Thiessen: In other words, what unfolds is not “collateral murder” but a tragedy of mistaken identity.
I guess if I convince myself that Marc Thiessen is packing heat and threatening me, I am justified in murdering him in cold blood. As long as I believe it, right? (I do not believe this, just to be clear.)

Thiessen: The Huffington Post reports that “unveiling the video at the National Press Club on Monday morning, [WikiLeaks editor Julian] Assange said the helicopter crew approached its job as if it were a video game, not something involving human lives. ‘Their desire was simply to kill,’ he said. ‘Their desire was to get high scores on that computer game.’” That is unfair. Their desire was not to kill innocent people; their desire was protect the American and Iraqi people from a murderous enemy. 
They killed innocent people. They did it in a very enthusiastic way. There is absolutely nothing in that video that would lead you to believe that they cared one bit if those people were innocent or not. They showed an absolute lack of any concern whatsoever. For Thiessen to give these troops the benefit of the doubt is a huge leap of faith, one which a honest person would not be prepared to make.

Thiessen: The video is heart-wrenching to watch, but I suspect that those most horrified after they learned the truth were the troops aboard that Apache helicopter who discovered they had accidentally killed innocent civilians. 
You could tell how horrified they were by the way they casually said "Well, it’s their fault bringing their kids to a battle."

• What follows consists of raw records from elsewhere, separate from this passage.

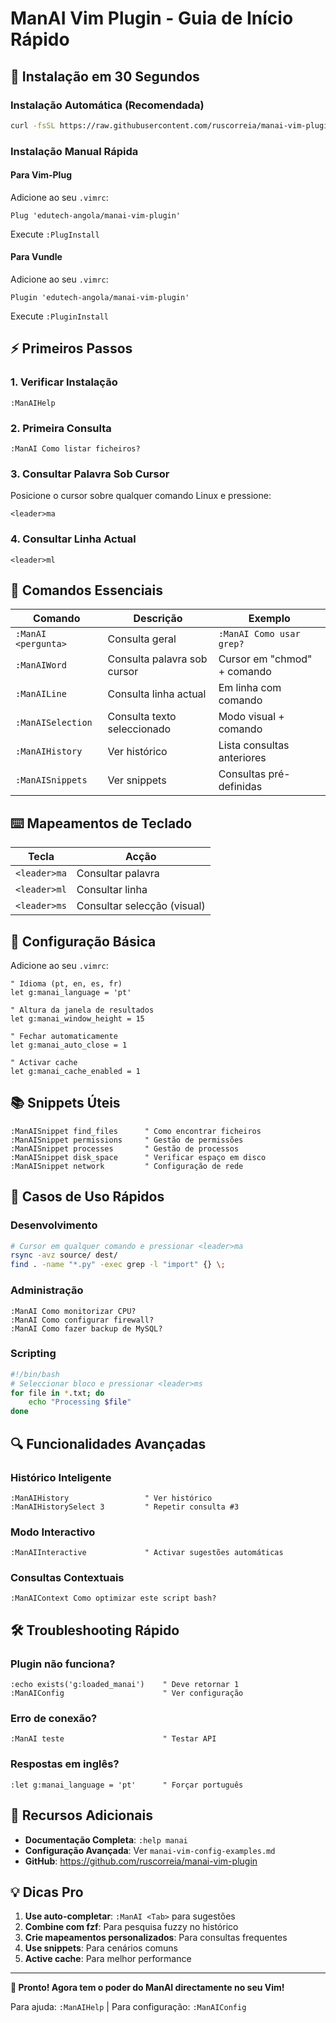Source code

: # ManAI Vim Plugin - Guia de Início Rápido

## 🚀 Instalação em 30 Segundos

### Instalação Automática (Recomendada)

```bash
curl -fsSL https://raw.githubusercontent.com/ruscorreia/manai-vim-plugin/main/install.sh | bash
```

### Instalação Manual Rápida

#### Para Vim-Plug
Adicione ao seu `.vimrc`:
```vim
Plug 'edutech-angola/manai-vim-plugin'
```
Execute `:PlugInstall`

#### Para Vundle
Adicione ao seu `.vimrc`:
```vim
Plugin 'edutech-angola/manai-vim-plugin'
```
Execute `:PluginInstall`

## ⚡ Primeiros Passos

### 1. Verificar Instalação
```vim
:ManAIHelp
```

### 2. Primeira Consulta
```vim
:ManAI Como listar ficheiros?
```

### 3. Consultar Palavra Sob Cursor
Posicione o cursor sobre qualquer comando Linux e pressione:
```
<leader>ma
```

### 4. Consultar Linha Actual
```
<leader>ml
```

## 🎯 Comandos Essenciais

| Comando | Descrição | Exemplo |
|---------|-----------|---------|
| `:ManAI <pergunta>` | Consulta geral | `:ManAI Como usar grep?` |
| `:ManAIWord` | Consulta palavra sob cursor | Cursor em "chmod" + comando |
| `:ManAILine` | Consulta linha actual | Em linha com comando |
| `:ManAISelection` | Consulta texto seleccionado | Modo visual + comando |
| `:ManAIHistory` | Ver histórico | Lista consultas anteriores |
| `:ManAISnippets` | Ver snippets | Consultas pré-definidas |

## ⌨️ Mapeamentos de Teclado

| Tecla | Acção |
|-------|-------|
| `<leader>ma` | Consultar palavra |
| `<leader>ml` | Consultar linha |
| `<leader>ms` | Consultar selecção (visual) |

## 🔧 Configuração Básica

Adicione ao seu `.vimrc`:

```vim
" Idioma (pt, en, es, fr)
let g:manai_language = 'pt'

" Altura da janela de resultados
let g:manai_window_height = 15

" Fechar automaticamente
let g:manai_auto_close = 1

" Activar cache
let g:manai_cache_enabled = 1
```

## 📚 Snippets Úteis

```vim
:ManAISnippet find_files      " Como encontrar ficheiros
:ManAISnippet permissions     " Gestão de permissões
:ManAISnippet processes       " Gestão de processos
:ManAISnippet disk_space      " Verificar espaço em disco
:ManAISnippet network         " Configuração de rede
```

## 🎨 Casos de Uso Rápidos

### Desenvolvimento
```bash
# Cursor em qualquer comando e pressionar <leader>ma
rsync -avz source/ dest/
find . -name "*.py" -exec grep -l "import" {} \;
```

### Administração
```vim
:ManAI Como monitorizar CPU?
:ManAI Como configurar firewall?
:ManAI Como fazer backup de MySQL?
```

### Scripting
```bash
#!/bin/bash
# Seleccionar bloco e pressionar <leader>ms
for file in *.txt; do
    echo "Processing $file"
done
```

## 🔍 Funcionalidades Avançadas

### Histórico Inteligente
```vim
:ManAIHistory                 " Ver histórico
:ManAIHistorySelect 3         " Repetir consulta #3
```

### Modo Interactivo
```vim
:ManAIInteractive             " Activar sugestões automáticas
```

### Consultas Contextuais
```vim
:ManAIContext Como optimizar este script bash?
```

## 🛠️ Troubleshooting Rápido

### Plugin não funciona?
```vim
:echo exists('g:loaded_manai')    " Deve retornar 1
:ManAIConfig                      " Ver configuração
```

### Erro de conexão?
```vim
:ManAI teste                      " Testar API
```

### Respostas em inglês?
```vim
:let g:manai_language = 'pt'      " Forçar português
```

## 📖 Recursos Adicionais

- **Documentação Completa**: `:help manai`
- **Configuração Avançada**: Ver `manai-vim-config-examples.md`
- **GitHub**: https://github.com/ruscorreia/manai-vim-plugin

## 💡 Dicas Pro

1. **Use auto-completar**: `:ManAI <Tab>` para sugestões
2. **Combine com fzf**: Para pesquisa fuzzy no histórico
3. **Crie mapeamentos personalizados**: Para consultas frequentes
4. **Use snippets**: Para cenários comuns
5. **Active cache**: Para melhor performance

---

**🎉 Pronto! Agora tem o poder do ManAI directamente no seu Vim!**

Para ajuda: `:ManAIHelp` | Para configuração: `:ManAIConfig`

Thiessen: The incident deserves investigation, and it appears that the military was not fully forthcoming about what took place. 
Not fully forthcoming? The military lied about this from the beginning, and refused to release the videos. They were forced into this admission by Wikileaks, an organization which is dedicated to revealing the truth about the war, and which is being targeted by the US Government for its efforts.

Thiessen: If so, disciplinary action may be warranted. But using this tragedy to question the humanity of American troops, or to suggest they have a callous disregard for human life—as WikiLeaks and the HuffingtonPost do—is simply wrong.
Who is questioning their humanity? They are all too human, it appears. And when our troops mow down innocent civilians and children in cold blood as though they are characters in a video game, they deserve to be questioned. And people like Marc Thiessen, who have enabled these horrific wars in the first place, deserve far worse.